Work task:
The data should be printed again, exactly.

Data extracted from a collection
=====

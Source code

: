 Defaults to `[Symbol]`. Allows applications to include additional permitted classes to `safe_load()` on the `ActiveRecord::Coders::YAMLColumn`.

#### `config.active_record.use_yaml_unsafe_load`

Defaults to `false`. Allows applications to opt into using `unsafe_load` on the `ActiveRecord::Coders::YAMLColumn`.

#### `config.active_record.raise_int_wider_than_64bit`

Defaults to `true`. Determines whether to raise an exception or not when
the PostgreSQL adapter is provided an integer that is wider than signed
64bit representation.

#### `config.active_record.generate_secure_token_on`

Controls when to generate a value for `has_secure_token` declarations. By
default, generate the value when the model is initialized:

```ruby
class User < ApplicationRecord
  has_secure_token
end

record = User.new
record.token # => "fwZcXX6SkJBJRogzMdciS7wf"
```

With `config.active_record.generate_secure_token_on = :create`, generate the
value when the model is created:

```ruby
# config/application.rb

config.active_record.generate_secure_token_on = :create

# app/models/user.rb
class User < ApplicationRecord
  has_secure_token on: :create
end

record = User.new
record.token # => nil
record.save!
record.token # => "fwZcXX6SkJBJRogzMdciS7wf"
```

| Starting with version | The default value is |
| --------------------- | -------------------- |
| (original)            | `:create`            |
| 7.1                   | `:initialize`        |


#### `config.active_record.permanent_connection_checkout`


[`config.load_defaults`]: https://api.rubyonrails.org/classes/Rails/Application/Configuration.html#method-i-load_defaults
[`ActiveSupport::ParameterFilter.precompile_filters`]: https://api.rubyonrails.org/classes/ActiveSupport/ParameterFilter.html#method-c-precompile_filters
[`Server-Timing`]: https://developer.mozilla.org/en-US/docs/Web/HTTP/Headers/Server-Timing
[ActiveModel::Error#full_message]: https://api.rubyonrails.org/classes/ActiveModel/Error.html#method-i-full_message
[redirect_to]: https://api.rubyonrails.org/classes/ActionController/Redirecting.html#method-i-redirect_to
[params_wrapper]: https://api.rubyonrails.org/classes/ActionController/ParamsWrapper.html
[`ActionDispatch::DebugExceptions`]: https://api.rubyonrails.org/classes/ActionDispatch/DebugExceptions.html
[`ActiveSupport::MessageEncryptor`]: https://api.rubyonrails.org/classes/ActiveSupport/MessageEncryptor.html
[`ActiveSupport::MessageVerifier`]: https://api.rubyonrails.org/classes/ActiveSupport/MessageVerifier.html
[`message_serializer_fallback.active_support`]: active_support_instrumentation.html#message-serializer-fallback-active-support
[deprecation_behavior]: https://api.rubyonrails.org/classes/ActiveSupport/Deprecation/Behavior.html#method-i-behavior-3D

=====

Output:
Source code

: Defaults to `[Symbol]`. Allows applications to include additional permitted classes to `safe_load()` on the `ActiveRecord::Coders::YAMLColumn`.

#### `config.active_record.use_yaml_unsafe_load`

Defaults to `false`. Allows applications to opt into using `unsafe_load` on the `ActiveRecord::Coders::YAMLColumn`.

#### `config.active_record.raise_int_wider_than_64bit`

Defaults to `true`. Determines whether to raise an exception or not when
the PostgreSQL adapter is provided an integer that is wider than signed
64bit representation.

#### `config.active_record.generate_secure_token_on`

Controls when to generate a value for `has_secure_token` declarations. By
default, generate the value when the model is initialized:

```ruby
class User < ApplicationRecord
  has_secure_token
end

record = User.new
record.token # => "fwZcXX6SkJBJRogzMdciS7wf"
```

With `config.active_record.generate_secure_token_on = :create`, generate the
value when the model is created:

```ruby
# config/application.rb

config.active_record.generate_secure_token_on = :create

# app/models/user.rb
class User < ApplicationRecord
  has_secure_token on: :create
end

record = User.new
record.token # => nil
record.save!
record.token # => "fwZcXX6SkJBJRogzMdciS7wf"
```

| Starting with version | The default value is |
| --------------------- | -------------------- |
| (original)            | `:create`            |
| 7.1                   | `:initialize`        |


#### `config.active_record.permanent_connection_checkout`


[`config.load_defaults`]: https://api.rubyonrails.org/classes/Rails/Application/Configuration.html#method-i-load_defaults
[`ActiveSupport::ParameterFilter.precompile_filters`]: https://api.rubyonrails.org/classes/ActiveSupport/ParameterFilter.html#method-c-precompile_filters
[`Server-Timing`]: https://developer.mozilla.org/en-US/docs/Web/HTTP/Headers/Server-Timing
[ActiveModel::Error#full_message]: https://api.rubyonrails.org/classes/ActiveModel/Error.html#method-i-full_message
[redirect_to]: https://api.rubyonrails.org/classes/ActionController/Redirecting.html#method-i-redirect_to
[params_wrapper]: https://api.rubyonrails.org/classes/ActionController/ParamsWrapper.html
[`ActionDispatch::DebugExceptions`]: https://api.rubyonrails.org/classes/ActionDispatch/DebugExceptions.html
[`ActiveSupport::MessageEncryptor`]: https://api.rubyonrails.org/classes/ActiveSupport/MessageEncryptor.html
[`ActiveSupport::MessageVerifier`]: https://api.rubyonrails.org/classes/ActiveSupport/MessageVerifier.html
[`message_serializer_fallback.active_support`]: active_support_instrumentation.html#message-serializer-fallback-active-support
[deprecation_behavior]: https://api.rubyonrails.org/classes/ActiveSupport/Deprecation/Behavior.html#method-i-behavior-3D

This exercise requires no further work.